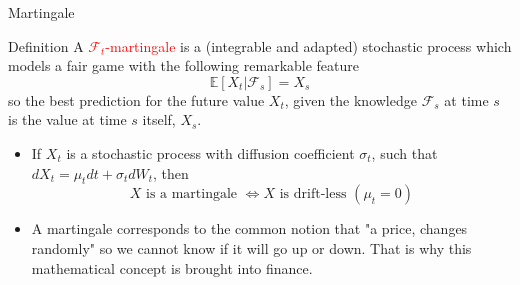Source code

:\documentclass{beamer}
\begin{document}
\begin{frame}{Martingale}
	\begin{block}{Definition}
		A \textcolor{red}{$\mathcal{F}_t$-martingale} is a (integrable and adapted) stochastic process which models a fair game with the following remarkable feature
		\begin{equation}
			\mathbb{E}[X_t|\mathcal{F}_s] = X_s
		\end{equation}
		so the best prediction for the future value $X_t$, given the knowledge $\mathcal{F}_s$ at time $s$ is the value at time $s$ itself, $X_s$.
	\end{block}
	\begin{itemize}
	\item If $X_t$ is a stochastic process with diffusion coefficient $\sigma_t$, such that %
	$dX_t=\mu_t dt+\sigma_t dW_t$, then 
	\begin{equation*}
		X\text{ is a martingale } \iff X\text{ is drift-less } (\mu_t=0)
	\end{equation*}
	\item A martingale corresponds to the common notion that "a price, changes randomly" so we cannot know if it will go up or down. That is why this mathematical concept is brought into finance.
\end{itemize}	
\end{frame}

%	
\end{document}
^^^^
### [WORK INSTRUCTION]
Repeat every record above exactly, but leave out any pictures.

### [RESPONSE TO THE TASK]
Source code

:\documentclass{beamer}
\begin{document}
\begin{frame}{Martingale}
	\begin{block}{Definition}
		A \textcolor{red}{$\mathcal{F}_t$-martingale} is a (integrable and adapted) stochastic process which models a fair game with the following remarkable feature
		\begin{equation}
			\mathbb{E}[X_t|\mathcal{F}_s] = X_s
		\end{equation}
		so the best prediction for the future value $X_t$, given the knowledge $\mathcal{F}_s$ at time $s$ is the value at time $s$ itself, $X_s$.
	\end{block}
	\begin{itemize}
	\item If $X_t$ is a stochastic process with diffusion coefficient $\sigma_t$, such that %
	$dX_t=\mu_t dt+\sigma_t dW_t$, then 
	\begin{equation*}
		X\text{ is a martingale } \iff X\text{ is drift-less } (\mu_t=0)
	\end{equation*}
	\item A martingale corresponds to the common notion that "a price, changes randomly" so we cannot know if it will go up or down. That is why this mathematical concept is brought into finance.
\end{itemize}	
\end{frame}

%	
\end{document}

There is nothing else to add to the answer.